I. THE NEGRO QUESTION

Those who still insist on his racism should ponder Mill’s spirited response to Thomas Carlyle’s pamphlet,“Occasional Discourse on the Negro Question.” As Collini summarizes, “what Carlyle takes as the distinctive and self-evidently inferior ‘nature’ of the negro is in fact the result of the historical circumstances of subjection under which that character has been formed, and it is the distinctive mark of the modern age to be bent on mitigating or abolishing such subjection. Both science and history, therefore, tell against the view that the negro—‘Quashee,’ to use Carlyle’s mischievously provocative term—must perpetually work under the lash of a white master.”4

First, Mill wrote of the slave trade “I have yet to learn that anything more detestable than this has been done by human beings towards human beings in any part of the earth.” Mill then charges Carlyle with a vulgar error, “he would have escaped the vulgar error of imputing every difference which he finds among human beings to an original difference of nature. As well might it be said, that of two trees, sprung from the same stock, one cannot be taller than another but from greater vigour in the original seedling. Is nothing to be attributed to soil, nothing to climate, nothing to difference of exposure—has no storm swept over the one and not the other, no lightning scathed it, no beast browsed on it, no insects preyed on it, no passing stranger stript off its leaves or its bark? If the trees grew near together, may not the one which, by whatever accident, grew up first, have retarded the other’s developement by its shade? Human beings are subject to an infinitely greater variety of accidents and external influences than trees, and have infinitely more operation in impairing the growth of one another; since those who begin by being strongest, have almost always hitherto used their strength to keep the others weak.”5

Mill even anticipates Martin Bernal’s Black Athena argument, which is not accepted by many eminent classicists—but this is not the point here as we shall see. Mill reasoned, “It is curious withal, that the earliest known civilization was, we have the strongest reason to believe, a negro civilization. The original Egyptians are inferred, from the evidence of their sculptures, to have been a negro race: it was from negroes, therefore, that the Greeks learnt their first lessons in civilization; and to the records and traditions of these negroes did the Greek philosophers to the very end of their career resort (I do not say with much fruit) as a treasury of mysterious wisdom.”6

The above is a staggering admission for a nineteenth century intellectual reared on Greek from the age of three, having read six dialogues of Plato in Greek by the age of seven, and for whom Greek civilization was the fons et origo of Western Civilization, and all those concerns that he so passionately defended all his life, rationalism, democracy, scientific history, and so on. 

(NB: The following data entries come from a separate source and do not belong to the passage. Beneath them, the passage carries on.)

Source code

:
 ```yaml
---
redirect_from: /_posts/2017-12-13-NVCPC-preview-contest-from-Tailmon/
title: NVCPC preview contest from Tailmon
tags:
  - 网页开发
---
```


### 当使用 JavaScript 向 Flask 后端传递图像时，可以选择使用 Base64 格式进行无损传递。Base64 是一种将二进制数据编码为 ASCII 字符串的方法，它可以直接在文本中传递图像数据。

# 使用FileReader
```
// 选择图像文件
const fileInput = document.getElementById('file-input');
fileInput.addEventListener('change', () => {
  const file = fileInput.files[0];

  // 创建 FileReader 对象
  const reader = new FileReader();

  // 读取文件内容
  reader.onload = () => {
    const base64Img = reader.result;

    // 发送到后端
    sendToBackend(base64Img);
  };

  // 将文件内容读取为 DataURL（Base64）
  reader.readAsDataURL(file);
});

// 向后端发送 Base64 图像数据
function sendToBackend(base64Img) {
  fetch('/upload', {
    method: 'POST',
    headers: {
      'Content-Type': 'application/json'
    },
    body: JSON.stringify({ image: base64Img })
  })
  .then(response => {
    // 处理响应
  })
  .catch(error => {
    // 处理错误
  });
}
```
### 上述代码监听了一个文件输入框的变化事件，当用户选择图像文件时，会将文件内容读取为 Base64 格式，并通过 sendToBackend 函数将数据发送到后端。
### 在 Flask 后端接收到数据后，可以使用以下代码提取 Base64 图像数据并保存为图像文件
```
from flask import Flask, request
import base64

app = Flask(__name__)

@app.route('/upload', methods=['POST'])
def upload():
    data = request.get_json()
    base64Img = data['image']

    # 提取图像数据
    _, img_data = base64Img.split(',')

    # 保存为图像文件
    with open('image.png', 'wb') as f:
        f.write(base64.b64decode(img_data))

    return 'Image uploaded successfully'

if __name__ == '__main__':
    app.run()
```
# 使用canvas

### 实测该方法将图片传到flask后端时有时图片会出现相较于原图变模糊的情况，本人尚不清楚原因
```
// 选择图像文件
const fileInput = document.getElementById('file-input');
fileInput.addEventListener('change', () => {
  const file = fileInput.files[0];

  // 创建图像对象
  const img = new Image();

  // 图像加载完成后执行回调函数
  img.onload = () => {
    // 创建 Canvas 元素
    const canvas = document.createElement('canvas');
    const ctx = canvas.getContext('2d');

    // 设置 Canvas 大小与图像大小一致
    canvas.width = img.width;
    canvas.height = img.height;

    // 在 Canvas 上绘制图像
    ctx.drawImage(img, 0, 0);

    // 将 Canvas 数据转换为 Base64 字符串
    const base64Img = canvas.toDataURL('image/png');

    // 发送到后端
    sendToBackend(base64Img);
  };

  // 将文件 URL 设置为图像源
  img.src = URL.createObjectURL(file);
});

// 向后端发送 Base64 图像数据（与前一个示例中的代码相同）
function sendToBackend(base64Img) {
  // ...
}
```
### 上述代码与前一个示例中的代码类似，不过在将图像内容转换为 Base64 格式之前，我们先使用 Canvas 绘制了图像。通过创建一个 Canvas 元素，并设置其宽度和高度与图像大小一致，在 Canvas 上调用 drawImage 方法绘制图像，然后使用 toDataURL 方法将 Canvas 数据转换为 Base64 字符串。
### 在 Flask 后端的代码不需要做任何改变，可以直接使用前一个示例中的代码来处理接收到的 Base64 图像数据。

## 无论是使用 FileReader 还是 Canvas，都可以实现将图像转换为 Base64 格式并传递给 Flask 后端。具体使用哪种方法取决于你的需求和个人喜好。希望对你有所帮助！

As Mill wrote in his review of his friend George Grote’s History of Greece of “the permanent gifts bequeathed by Greece to the world, and constituting the foundation of all subsequent intellectual achievements…. And considering what the short period of Athenian greatness has done for the world, it is painful to think in how much more advanced a stage human improvement might now have been, if the Athens of Pericles could have lived on in undiminished spirit and energy for but one century more.”7

This citation alone should be sufficient to exonerate any charges of racism so carelessly, casually, and irresponsibly hurled at Mill, who was ready to acknowledge that all he held dear was ultimately due to “negroes.”

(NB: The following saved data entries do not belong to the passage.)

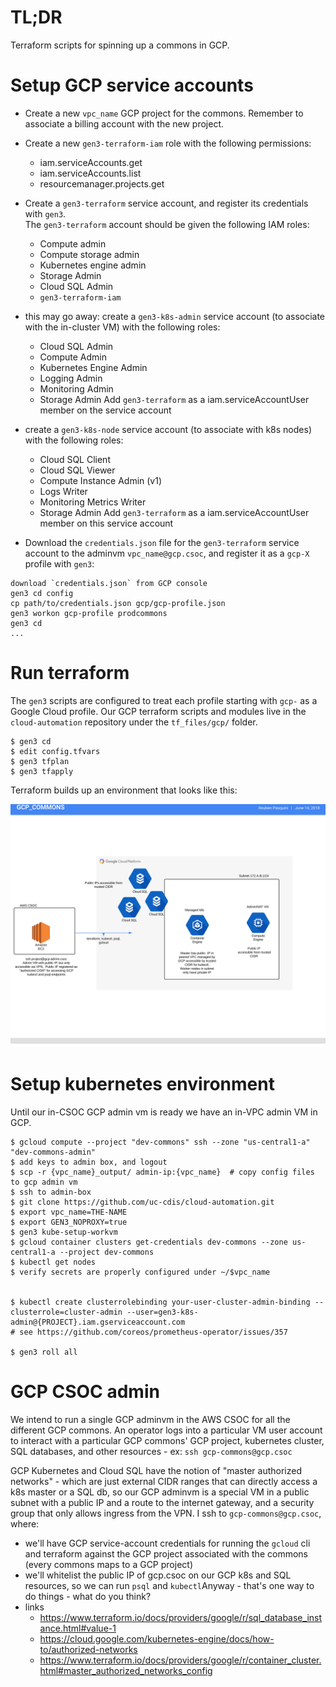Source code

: # TL;DR

Terraform scripts for spinning up a commons in GCP.

# Setup GCP service accounts

* Create a new `vpc_name` GCP project for the commons.
Remember to associate a billing account with the new project.
* Create a new `gen3-terraform-iam` role with the following permissions:
    - iam.serviceAccounts.get
    - iam.serviceAccounts.list
    - resourcemanager.projects.get
* Create a `gen3-terraform` service account, and register its credentials with `gen3`.  
  The `gen3-terraform` account should be given the following IAM roles:
    - Compute admin
    - Compute storage admin
    - Kubernetes engine admin
    - Storage Admin
    - Cloud SQL Admin
    - `gen3-terraform-iam`

* this may go away: create a `gen3-k8s-admin` service account (to associate with the in-cluster VM)
with the following roles:
    - Cloud SQL Admin
    - Compute Admin
    - Kubernetes Engine Admin
    - Logging Admin
    - Monitoring Admin
    - Storage Admin
Add `gen3-terraform` as a iam.serviceAccountUser member on the service account

* create a `gen3-k8s-node` service account (to associate with k8s nodes) with the following roles:
    - Cloud SQL Client
    - Cloud SQL Viewer
    - Compute Instance Admin (v1)
    - Logs Writer
    - Monitoring Metrics Writer
    - Storage Admin
Add `gen3-terraform` as a iam.serviceAccountUser member on this service account

* Download the `credentials.json` file for the `gen3-terraform` service account 
to the adminvm `vpc_name@gcp.csoc`, and register it as a `gcp-X` profile with `gen3`:
```
download `credentials.json` from GCP console
gen3 cd config
cp path/to/credentials.json gcp/gcp-profile.json
gen3 workon gcp-profile prodcommons
gen3 cd
...
``` 

# Run terraform

The `gen3` scripts are configured to treat each profile starting with `gcp-` as
a Google Cloud profile.  Our GCP terraform scripts and modules live in the `cloud-automation` repository under the `tf_files/gcp/` folder.

```
$ gen3 cd
$ edit config.tfvars
$ gen3 tfplan
$ gen3 tfapply
```

Terraform builds up an environment that looks like this:

![image of architecture](GCP_Commons.svg)

# Setup kubernetes environment

Until our in-CSOC GCP admin vm is ready we have an in-VPC admin VM in GCP.

```
$ gcloud compute --project "dev-commons" ssh --zone "us-central1-a" "dev-commons-admin"
$ add keys to admin box, and logout
$ scp -r {vpc_name}_output/ admin-ip:{vpc_name}  # copy config files to gcp admin vm
$ ssh to admin-box
$ git clone https://github.com/uc-cdis/cloud-automation.git
$ export vpc_name=THE-NAME
$ export GEN3_NOPROXY=true
$ gen3 kube-setup-workvm
$ gcloud container clusters get-credentials dev-commons --zone us-central1-a --project dev-commons
$ kubectl get nodes
$ verify secrets are properly configured under ~/$vpc_name


$ kubectl create clusterrolebinding your-user-cluster-admin-binding --clusterrole=cluster-admin --user=gen3-k8s-admin@{PROJECT}.iam.gserviceaccount.com
# see https://github.com/coreos/prometheus-operator/issues/357

$ gen3 roll all

```

# GCP CSOC admin

We intend to run a single GCP adminvm in the AWS CSOC for all the different GCP commons.
An operator logs into a particular VM user account to interact with a particular
GCP commons' GCP project, kubernetes cluster, SQL databases, and other resources - ex: `ssh gcp-commons@gcp.csoc`

GCP Kubernetes and Cloud SQL have the notion of "master authorized networks" - which are just external CIDR ranges that
can directly access a k8s master or a SQL db, so our GCP adminvm is a special VM
in a public subnet with a public IP and a route to the internet gateway, and a security group that only allows ingress from the VPN.  I ssh to `gcp-commons@gcp.csoc`, where:
* we'll have GCP service-account credentials for running the `gcloud` cli and terraform against the GCP project
  associated with the commons (every commons maps to a GCP project)
* we'll whitelist the public IP of gcp.csoc on our GCP k8s and SQL resources, so we can run `psql` and `kubectl`Anyway - that's one way to do things - what do you think?
* links
    - https://www.terraform.io/docs/providers/google/r/sql_database_instance.html#value-1
    - https://cloud.google.com/kubernetes-engine/docs/how-to/authorized-networks
    - https://www.terraform.io/docs/providers/google/r/container_cluster.html#master_authorized_networks_config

Mill remonstrates to Carlyle in the most serious terms the great vulgar errors he was guilty of. Carlyle’s so-called ‘eternal Act of Parliament’ “is no new law, but the old law of the strongest,—a law against which the great teachers of mankind have in all ages protested:—it is the law of force and cunning; the law that whoever is more powerful than another, is ‘born lord’ of that other, the other being born his ‘servant,’ who must be ‘compelled to work’ for him by ‘beneficent whip,’ if ‘other methods avail not.’  I see nothing divine in this injunction. If ‘the gods’ will this, it is the first duty of human beings to resist such gods. Omnipotent these ‘gods’ are not, for powers which demand human tyranny and injustice cannot accomplish their purpose unless human beings co-operate. The history of human improvement is the record of a struggle by which inch after inch of ground has been wrung from these maleficent powers, and more and more of human life rescued from the iniquitous dominion of the law of might. Much, very much of this work still remains to do, but the progress made in it is the best and greatest achievement yet performed by mankind, and it was hardly to be expected at this period of the world that we should be enjoined, by way of a great reform in human affairs, to begin undoing it.”8

British Christian philanthropy was indeed responsible for “the great national revolt of the conscience of this country against slavery and the slave-trade….It triumphed because it was the cause of justice; and, in the estimation of the great majority of its supporters, religion.” Black slaves have suffered for two centuries: “For nearly two centuries had negroes, many thousands annually, been seized by force or treachery and carried off to the West Indies to be worked to death, literally to death; for it was the received maxim, the acknowledged dictate of good economy, to wear them out quickly and import more. In this fact every other possible cruelty, tyranny, and wanton oppression was by implication included. And the motive on the part of the slave-owners was the love of gold; or, to speak more truly, of vulgar and puerile ostentation. I have yet to learn that anything more detestable than this has been done by human beings towards human beings in any part of the earth.”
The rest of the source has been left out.